Richmond put a much-publicised effort into recruiting lots of big-name players.
Nothing in the AFL seems to generate conjecture, quite like the annual announcement of the All-Australian team, and when the AFL extended the squad to 40 men in 2007, it gave further recognition to players who might not necessarily make the final team.
The squad is selected, based on how well players perform during the year, with the criteria somewhat arbitrary, with no set game threshold, nor a team’s ladder-position being taken into account.
With every squad announcement however, the inevitable debate arises, as to whether a player deserves to take their place in the team, regardless as to whether they even played in that position during the year at all.
For instance, Barry Hall was selected in the forward pocket in the 2010 All-Australian team, even though he was the Western Bulldogs’ full forward.
Furthermore, Jonathan Brown was named in the forward pocket of the 2009 team, even though the Brisbane spearhead played most of his football as the Lions’ centre half forward.
Brown and Hall were entitled to their spot. But contention arises when you have a man in Mark LeCras, who missed out on selection in 2009, after kicking 58 goals as a small forward – the very position Brown was selected in – but never actually lined up in throughout the year for Brisbane.
So what’s the solution?
Do players who have had a great year deserve a place in the All-Australian team, regardless of their position, or should best players for their position be selected?

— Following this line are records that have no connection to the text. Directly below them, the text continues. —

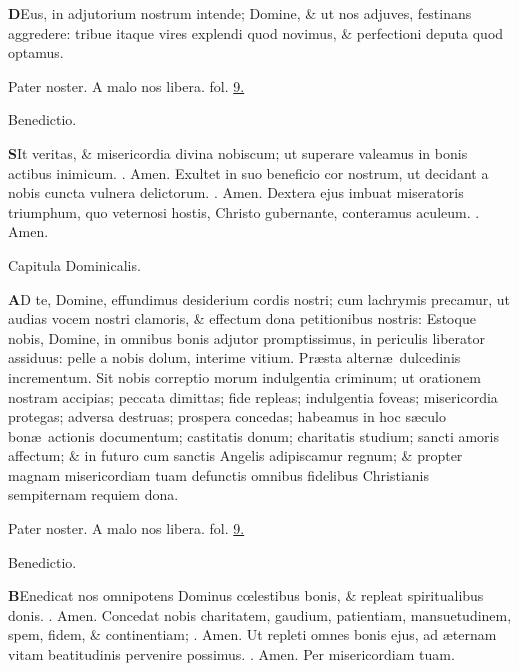 \documentclass[letter,11pt]{book}
\makeatletter
\DeclareRobustCommand{\Rbar}{\vers@resp{0pt}{R}}
\newcommand{\vers@resp@sym}{\raisebox{0.2ex}{\rotatebox[origin=c]{-20}{$\m@th\rceil$}}}
\newcommand{\vers@resp}[2]{%
  {\ooalign{\hidewidth\kern#1\vers@resp@sym\hidewidth\cr#2\cr}}%
}%
\def\R{\color{Red} \Rbar . \color{black}}
\makeatother
\begin{document}
\begin{multicols*}{2}
\lettrine[lines=2]{\bfseries \color{Red} D}{}Eus, in adjutorium nostrum intende; Domine, \& ut nos adjuves, festinans aggredere: tribue itaque vires explendi quod novimus, \& perfectioni deputa quod optamus.
\par Pater noster.
\newline A malo nos libera. \color{Red} fol. \color{black} \hyperlink{page.9}{9.}
\vspace{-.5em} \begin{center} \color{Red} Benedictio. \end{center} \vspace{-.5em}
\lettrine[lines=2]{\bfseries \color{Red} S}{}It veritas, \& misericordia divina nobiscum; ut superare valeamus in bonis actibus inimicum. \R Amen. Exultet in suo beneficio cor nostrum, ut decidant a nobis cuncta vulnera delictorum. \R Amen. Dextera ejus imbuat miseratoris triumphum, quo veternosi hostis, Christo gubernante, conteramus aculeum. \R Amen.
\vspace{-.5em} \begin{center} \color{Red} Capitula Dominicalis. \end{center} \vspace{-.5em}
\lettrine[lines=2]{\bfseries \color{Red} A}{}D te, Domine, effundimus desiderium cordis nostri; cum lachrymis precamur, ut audias vocem nostri clamoris, \& effectum dona petitionibus nostris: Estoque nobis, Domine, in omnibus bonis adjutor promptissimus, in periculis liberator assiduus: pelle a nobis dolum, interime vitium. Pr\ae sta altern\ae \ dulcedinis incrementum. Sit nobis correptio morum indulgentia criminum; ut orationem nostram accipias; peccata dimittas; fide repleas; indulgentia foveas; misericordia protegas; adversa destruas; prospera concedas; habeamus in hoc s\ae culo bon\ae \ actionis documentum; castitatis donum; charitatis studium; sancti amoris affectum; \& in futuro cum sanctis Angelis adipiscamur regnum; \& propter magnam misericordiam tuam defunctis omnibus fidelibus Christianis sempiternam requiem dona.
\par Pater noster.
\newline A malo nos libera. \color{Red} fol. \color{black} \hyperlink{page.9}{9.}
\vspace{-.5em} \begin{center} \color{Red} Benedictio. \end{center} \vspace{-.5em}
\lettrine[lines=2]{\bfseries \color{Red} B}{}Enedicat nos omnipotens Dominus c\oe lestibus bonis, \& repleat spiritualibus donis. \R Amen. Concedat nobis charitatem, gaudium, patientiam, mansuetudinem, spem, fidem, \& continentiam; \R Amen. Ut repleti omnes bonis ejus, ad \ae ternam vitam beatitudinis pervenire possimus. \R Amen. Per misericordiam tuam.

\end{multicols*}
\end{document}
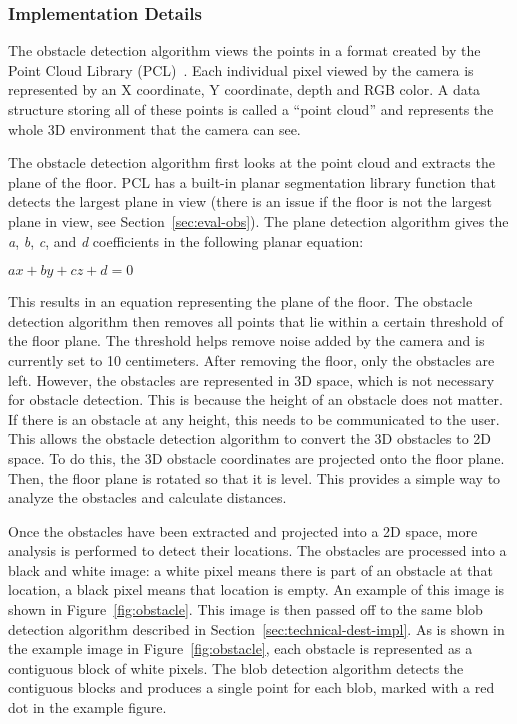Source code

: \subsubsection{Implementation Details}
\label{sec:technical-obs-impl}

The obstacle detection algorithm views the points in a format created by the
Point Cloud Library (PCL)~\cite{pcl-website}. Each individual pixel viewed by
the camera is represented by an X coordinate, Y coordinate, depth and RGB color.
A data structure storing all of these points is called a ``point cloud'' and
represents the whole 3D environment that the camera can see.

The obstacle detection algorithm first looks at the point cloud and extracts the
plane of the floor. PCL has a built-in planar segmentation library function that
detects the largest plane in view (there is an issue if the floor is not the
largest plane in view, see Section~\ref{sec:eval-obs}).
The plane detection algorithm gives the \emph{a}, \emph{b}, \emph{c}, and
\emph{d} coefficients in the following planar equation:

\begin{math}
ax + by + cz + d = 0
\end{math}

This results in an equation representing the plane of the floor. The obstacle
detection algorithm then removes all points that lie within a certain threshold
of the floor plane. The threshold helps remove noise added by the camera and is
currently set to 10 centimeters. After removing the floor, only the obstacles
are left. However, the obstacles are represented in 3D space, which is not
necessary for obstacle detection. This is because the height of an obstacle does
not matter. If there is an obstacle at any height, this needs to be
communicated to the user. This allows the obstacle detection algorithm to
convert the 3D obstacles to 2D space. To do this, the 3D obstacle coordinates
are projected onto the floor plane. Then, the floor plane is rotated so that it
is level. This provides a simple way to analyze the obstacles and calculate
distances.

Once the obstacles have been extracted and projected into a 2D space, more
analysis is performed to detect their locations. The obstacles are processed
into a black and white image: a white pixel means there is part of an obstacle
at that location, a black pixel means that location is empty. An example of this
image is shown in Figure~\ref{fig:obstacle}. This image is then
passed off to the same blob detection algorithm described in Section~\ref{sec:technical-dest-impl}.
As is shown in the example image in
Figure~\ref{fig:obstacle}, each obstacle is represented as a contiguous block
of white pixels. The blob detection algorithm detects the contiguous blocks and
produces a single point for each blob, marked with a red dot in the example
figure.

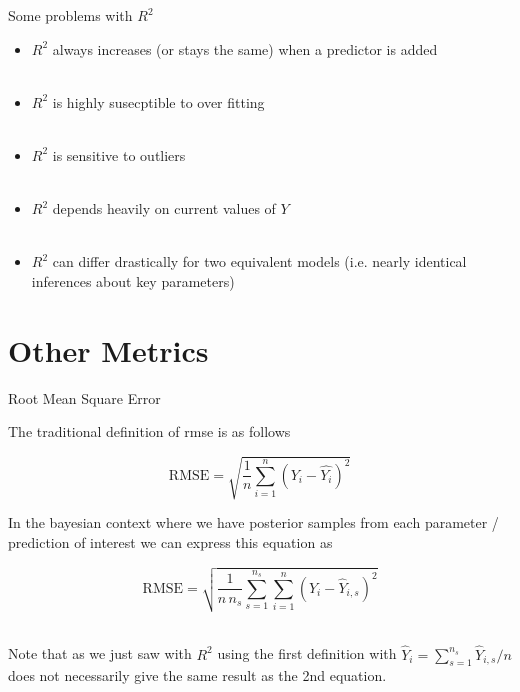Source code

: \documentclass[11pt,ignorenonframetext,]{beamer}
\begin{document}
\begin{frame}{Some problems with \(R^2\)}

\begin{itemize}
\item $R^2$ always increases (or stays the same) when a predictor is added  \\ ~\\
\item $R^2$ is highly susecptible to over fitting \\ ~\\
\item $R^2$ is sensitive to outliers \\ ~\\
\item $R^2$ depends heavily on current values of $Y$ \\ ~\\
\item $R^2$ can differ drastically for two equivalent models (i.e. nearly identical inferences about key parameters)
\end{itemize}

\end{frame}

\section{Other Metrics}\label{other-metrics}

\begin{frame}{Root Mean Square Error}

The traditional definition of rmse is as follows

\[ \text{RMSE} = \sqrt{ \frac{1}{n} \sum_{i=1}^n \left(Y_i - \hat{Y_i} \right)^2 } \]

In the bayesian context where we have posterior samples from each
parameter / prediction of interest we can express this equation as

\[ \text{RMSE} = \sqrt{ \frac{1}{n \, n_s} \sum_{s=1}^{n_s} \sum_{i=1}^n \left(Y_i - \hat{Y}_{i,s} \right)^2 } \]
\(~\)

Note that as we just saw with \(R^2\) using the first definition with
\(\hat{Y}_{i} = \sum_{s=1}^{n_s}\hat{Y}_{i,s} / n\) does not necessarily
give the same result as the 2nd equation.

\end{frame}
\end{document}
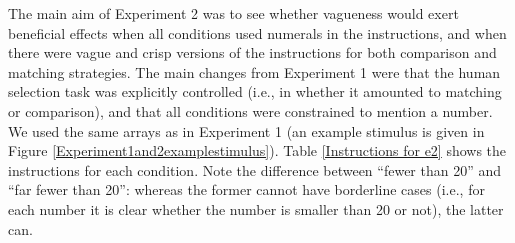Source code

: 
The main aim of Experiment 2 was to see whether vagueness would exert beneficial effects when all conditions used numerals in the instructions, and when there were vague and crisp versions of the instructions for both comparison and matching strategies. The main changes from Experiment 1 were that the human selection task was explicitly controlled (i.e., in whether it amounted to matching or comparison), and that all conditions were constrained to mention a number. We used the same arrays as in Experiment 1 (an example stimulus is given in Figure \ref{Experiment1and2examplestimulus}). Table \ref{Instructions for e2} shows the instructions for each condition. Note the difference between ``fewer than 20'' and ``far fewer than 20'': whereas the former cannot have borderline cases (i.e., for each number it is clear whether the number is smaller than 20 or not), the latter can.

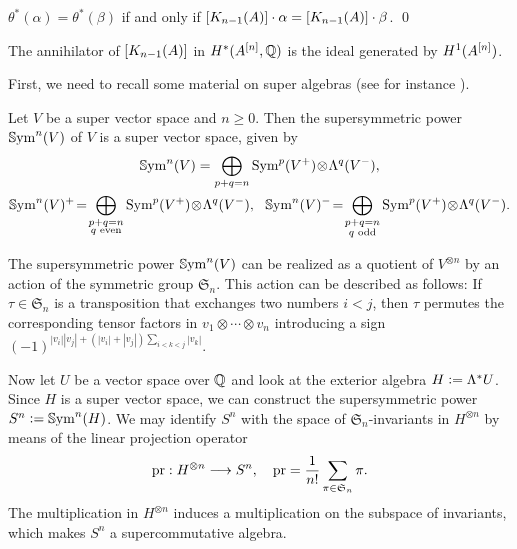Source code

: \begin{corollary} \label{KummerEquality}
$\theta^*(\alpha) = \theta^*(\beta)$ if and only if $[\kum{A}{n-1}]\cdot \alpha = [\kum{A}{n-1}]\cdot \beta$. 
\qed
\end{corollary}

\begin{proposition}\label{Annihideal}
The annihilator of $[\kum{A}{n-1}]$ in $H^*(A\hilb{n},\Q)$ is the ideal generated by $H^1(A\hilb{n})$. 
\end{proposition}
First, we need to recall some material on super algebras (see for instance \cite{DeligneMorgan}).
\begin{definition}
Let $V$ be a super vector space and $n\geq 0$. Then the supersymmetric power $\SSym^n(V)$ of $V$ is a super vector space, given by
\begin{gather*}
\SSym^n(V) = \bigoplus_{p+q=n} \Sym^p(V^{+}) \!\otimes\! \Lambda^q(V^{-}), \\
\SSym^n(V)^{+}\! =\! \bigoplus_{\substack{p+q=n \\ q\text{ even} }} \Sym^p(V^{+}) \!\otimes\! \Lambda^q(V^{-}), \ \ 
\SSym^n(V)^{-}\! =\! \bigoplus_{\substack{p+q=n \\ q\text{ odd} }} \Sym^p(V^{+}) \!\otimes\! \Lambda^q(V^{-}).
\end{gather*}
\end{definition}
\begin{remark}
The supersymmetric power $\SSym^n (V)$ can be realized as a quotient of $V^{\otimes n}$ by an action of the symmetric group $\mathfrak S_n$. This action can be described as follows: If $\tau\in \mathfrak S_n$ is a transposition that exchanges two numbers $i<j$, then $\tau$ permutes the corresponding tensor factors in $v_1\otimes  \cdots\otimes v_n$ introducing a sign
$(-1)^{|v_i||v_j|+(|v_i|+|v_j|)\sum_{i<k<j} |v_k|}$.
\end{remark}

Now let $U$ be a vector space over $\Q$ and look at the exterior algebra $H\defIs  \Lambda^* U$. 
Since $H$ is a super vector space, we can construct the supersymmetric power $S^n\defIs  \SSym^n( H)$.
We may identify $S^n$ with the space of $\mathfrak S_n$-invariants in $H^{\otimes n}$ by means of the linear projection operator
$$
\pr : H^{\otimes n} \longrightarrow S^n , \quad \pr = \frac{1}{n!}\sum_{\pi \in\mathfrak S_n} \pi.
$$
The multiplication in $H^{\otimes n}$ induces a multiplication on the subspace of invariants, which makes $S^n$ a supercommutative algebra.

The proposal is this: each position should have four to five players nominated and unless they are selected in the said position or on the bench, they cannot make the team.
For instance, if we take the players selected for the 2011 squad, who have played full back this year: Matthew Scarlett, Darren Glass, Josh Gibson and Luke McPharlin and if the proposed selection criteria comes in, only one of these four players can assume a place on the field, with the other three in contention for a bench spot.
However, the 2011 squad threw up several players, who actually played several positions in the ground.
Adam Goodes and Steve Johnson were two players that played both, midfield and forward in 2011, which is where the idea can get somewhat complicated.
In the situation that a player who does play two positions arises, the player would be eligible to be selected as a midfielder or as a half forward flank; the typical rotating midfielder/forward spot.
The All-Australian team should be the AFL’s best team; each player selected in the best position that they have played that year.
When the team has players selected in a spot they wouldn’t normally line up at, it cheapens the accolade and alienates the players who have made the position their own.
So, the AFL needs to change the criteria as soon as possible, before the All-Australian team becomes more redundant than it already is.